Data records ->
┄┄┄┄┄┄┄┄┄┄
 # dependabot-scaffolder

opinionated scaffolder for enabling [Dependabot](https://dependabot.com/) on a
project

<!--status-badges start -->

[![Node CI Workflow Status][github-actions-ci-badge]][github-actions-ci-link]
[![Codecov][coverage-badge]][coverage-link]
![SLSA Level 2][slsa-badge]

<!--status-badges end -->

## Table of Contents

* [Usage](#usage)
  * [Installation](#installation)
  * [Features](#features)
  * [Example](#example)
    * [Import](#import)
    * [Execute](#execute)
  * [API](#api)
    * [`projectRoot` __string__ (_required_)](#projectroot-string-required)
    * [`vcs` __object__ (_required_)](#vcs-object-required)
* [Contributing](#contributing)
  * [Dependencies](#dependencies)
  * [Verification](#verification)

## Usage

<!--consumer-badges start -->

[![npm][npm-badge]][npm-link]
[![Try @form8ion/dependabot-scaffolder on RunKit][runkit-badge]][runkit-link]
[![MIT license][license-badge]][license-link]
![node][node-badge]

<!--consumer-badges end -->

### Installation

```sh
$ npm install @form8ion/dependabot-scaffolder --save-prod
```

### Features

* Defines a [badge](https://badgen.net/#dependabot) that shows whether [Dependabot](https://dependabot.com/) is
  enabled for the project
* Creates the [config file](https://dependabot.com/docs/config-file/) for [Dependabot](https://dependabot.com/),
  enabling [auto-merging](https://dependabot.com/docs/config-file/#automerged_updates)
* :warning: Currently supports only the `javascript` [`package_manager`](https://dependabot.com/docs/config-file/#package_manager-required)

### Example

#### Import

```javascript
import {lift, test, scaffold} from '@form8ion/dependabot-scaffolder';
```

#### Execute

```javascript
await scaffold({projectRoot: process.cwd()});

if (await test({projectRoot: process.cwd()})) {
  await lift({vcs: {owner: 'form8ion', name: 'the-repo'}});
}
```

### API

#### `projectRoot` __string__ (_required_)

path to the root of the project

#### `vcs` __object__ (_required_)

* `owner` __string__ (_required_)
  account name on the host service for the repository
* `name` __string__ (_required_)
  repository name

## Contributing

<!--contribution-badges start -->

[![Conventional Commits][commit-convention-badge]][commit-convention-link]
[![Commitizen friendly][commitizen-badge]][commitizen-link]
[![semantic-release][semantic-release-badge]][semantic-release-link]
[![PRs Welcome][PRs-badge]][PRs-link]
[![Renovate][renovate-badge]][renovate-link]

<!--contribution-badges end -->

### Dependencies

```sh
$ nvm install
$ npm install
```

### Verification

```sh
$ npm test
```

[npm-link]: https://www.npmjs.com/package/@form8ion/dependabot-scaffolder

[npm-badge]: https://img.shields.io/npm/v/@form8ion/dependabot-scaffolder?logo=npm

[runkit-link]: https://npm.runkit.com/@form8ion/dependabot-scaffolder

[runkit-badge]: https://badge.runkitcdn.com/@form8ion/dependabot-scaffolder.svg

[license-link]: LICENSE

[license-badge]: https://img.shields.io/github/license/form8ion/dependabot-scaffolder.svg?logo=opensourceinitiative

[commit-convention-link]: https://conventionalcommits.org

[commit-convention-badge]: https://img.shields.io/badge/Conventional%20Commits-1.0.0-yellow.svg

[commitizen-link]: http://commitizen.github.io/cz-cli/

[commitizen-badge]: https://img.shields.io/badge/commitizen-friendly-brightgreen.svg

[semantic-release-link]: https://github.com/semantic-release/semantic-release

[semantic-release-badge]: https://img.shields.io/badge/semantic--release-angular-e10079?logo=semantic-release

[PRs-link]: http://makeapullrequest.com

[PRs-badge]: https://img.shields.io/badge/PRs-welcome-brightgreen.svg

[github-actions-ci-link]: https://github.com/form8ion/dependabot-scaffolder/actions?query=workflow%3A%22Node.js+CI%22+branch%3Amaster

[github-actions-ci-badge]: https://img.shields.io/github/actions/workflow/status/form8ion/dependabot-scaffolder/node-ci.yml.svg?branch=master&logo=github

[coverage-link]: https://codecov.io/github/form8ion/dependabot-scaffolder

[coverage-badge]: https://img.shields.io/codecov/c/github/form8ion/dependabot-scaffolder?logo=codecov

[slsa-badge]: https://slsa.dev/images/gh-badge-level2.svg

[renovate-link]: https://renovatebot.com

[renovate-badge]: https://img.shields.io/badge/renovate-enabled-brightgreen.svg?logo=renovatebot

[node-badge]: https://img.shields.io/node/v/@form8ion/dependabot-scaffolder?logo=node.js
┄┄┄┄┄┄┄┄┄┄
YOUR GOAL -> Your answer should be the records above, set down exactly.

RESULT OF THE EXERCISE ->
 # dependabot-scaffolder

opinionated scaffolder for enabling [Dependabot](https://dependabot.com/) on a
project

<!--status-badges start -->

[![Node CI Workflow Status][github-actions-ci-badge]][github-actions-ci-link]
[![Codecov][coverage-badge]][coverage-link]
![SLSA Level 2][slsa-badge]

<!--status-badges end -->

## Table of Contents

* [Usage](#usage)
  * [Installation](#installation)
  * [Features](#features)
  * [Example](#example)
    * [Import](#import)
    * [Execute](#execute)
  * [API](#api)
    * [`projectRoot` __string__ (_required_)](#projectroot-string-required)
    * [`vcs` __object__ (_required_)](#vcs-object-required)
* [Contributing](#contributing)
  * [Dependencies](#dependencies)
  * [Verification](#verification)

## Usage

<!--consumer-badges start -->

[![npm][npm-badge]][npm-link]
[![Try @form8ion/dependabot-scaffolder on RunKit][runkit-badge]][runkit-link]
[![MIT license][license-badge]][license-link]
![node][node-badge]

<!--consumer-badges end -->

### Installation

```sh
$ npm install @form8ion/dependabot-scaffolder --save-prod
```

### Features

* Defines a [badge](https://badgen.net/#dependabot) that shows whether [Dependabot](https://dependabot.com/) is
  enabled for the project
* Creates the [config file](https://dependabot.com/docs/config-file/) for [Dependabot](https://dependabot.com/),
  enabling [auto-merging](https://dependabot.com/docs/config-file/#automerged_updates)
* :warning: Currently supports only the `javascript` [`package_manager`](https://dependabot.com/docs/config-file/#package_manager-required)

### Example

#### Import

```javascript
import {lift, test, scaffold} from '@form8ion/dependabot-scaffolder';
```

#### Execute

```javascript
await scaffold({projectRoot: process.cwd()});

if (await test({projectRoot: process.cwd()})) {
  await lift({vcs: {owner: 'form8ion', name: 'the-repo'}});
}
```

### API

#### `projectRoot` __string__ (_required_)

path to the root of the project

#### `vcs` __object__ (_required_)

* `owner` __string__ (_required_)
  account name on the host service for the repository
* `name` __string__ (_required_)
  repository name

## Contributing

<!--contribution-badges start -->

[![Conventional Commits][commit-convention-badge]][commit-convention-link]
[![Commitizen friendly][commitizen-badge]][commitizen-link]
[![semantic-release][semantic-release-badge]][semantic-release-link]
[![PRs Welcome][PRs-badge]][PRs-link]
[![Renovate][renovate-badge]][renovate-link]

<!--contribution-badges end -->

### Dependencies

```sh
$ nvm install
$ npm install
```

### Verification

```sh
$ npm test
```

[npm-link]: https://www.npmjs.com/package/@form8ion/dependabot-scaffolder

[npm-badge]: https://img.shields.io/npm/v/@form8ion/dependabot-scaffolder?logo=npm

[runkit-link]: https://npm.runkit.com/@form8ion/dependabot-scaffolder

[runkit-badge]: https://badge.runkitcdn.com/@form8ion/dependabot-scaffolder.svg

[license-link]: LICENSE

[license-badge]: https://img.shields.io/github/license/form8ion/dependabot-scaffolder.svg?logo=opensourceinitiative

[commit-convention-link]: https://conventionalcommits.org

[commit-convention-badge]: https://img.shields.io/badge/Conventional%20Commits-1.0.0-yellow.svg

[commitizen-link]: http://commitizen.github.io/cz-cli/

[commitizen-badge]: https://img.shields.io/badge/commitizen-friendly-brightgreen.svg

[semantic-release-link]: https://github.com/semantic-release/semantic-release

[semantic-release-badge]: https://img.shields.io/badge/semantic--release-angular-e10079?logo=semantic-release

[PRs-link]: http://makeapullrequest.com

[PRs-badge]: https://img.shields.io/badge/PRs-welcome-brightgreen.svg

[github-actions-ci-link]: https://github.com/form8ion/dependabot-scaffolder/actions?query=workflow%3A%22Node.js+CI%22+branch%3Amaster

[github-actions-ci-badge]: https://img.shields.io/github/actions/workflow/status/form8ion/dependabot-scaffolder/node-ci.yml.svg?branch=master&logo=github

[coverage-link]: https://codecov.io/github/form8ion/dependabot-scaffolder

[coverage-badge]: https://img.shields.io/codecov/c/github/form8ion/dependabot-scaffolder?logo=codecov

[slsa-badge]: https://slsa.dev/images/gh-badge-level2.svg

[renovate-link]: https://renovatebot.com

[renovate-badge]: https://img.shields.io/badge/renovate-enabled-brightgreen.svg?logo=renovatebot

[node-badge]: https://img.shields.io/node/v/@form8ion/dependabot-scaffolder?logo=node.js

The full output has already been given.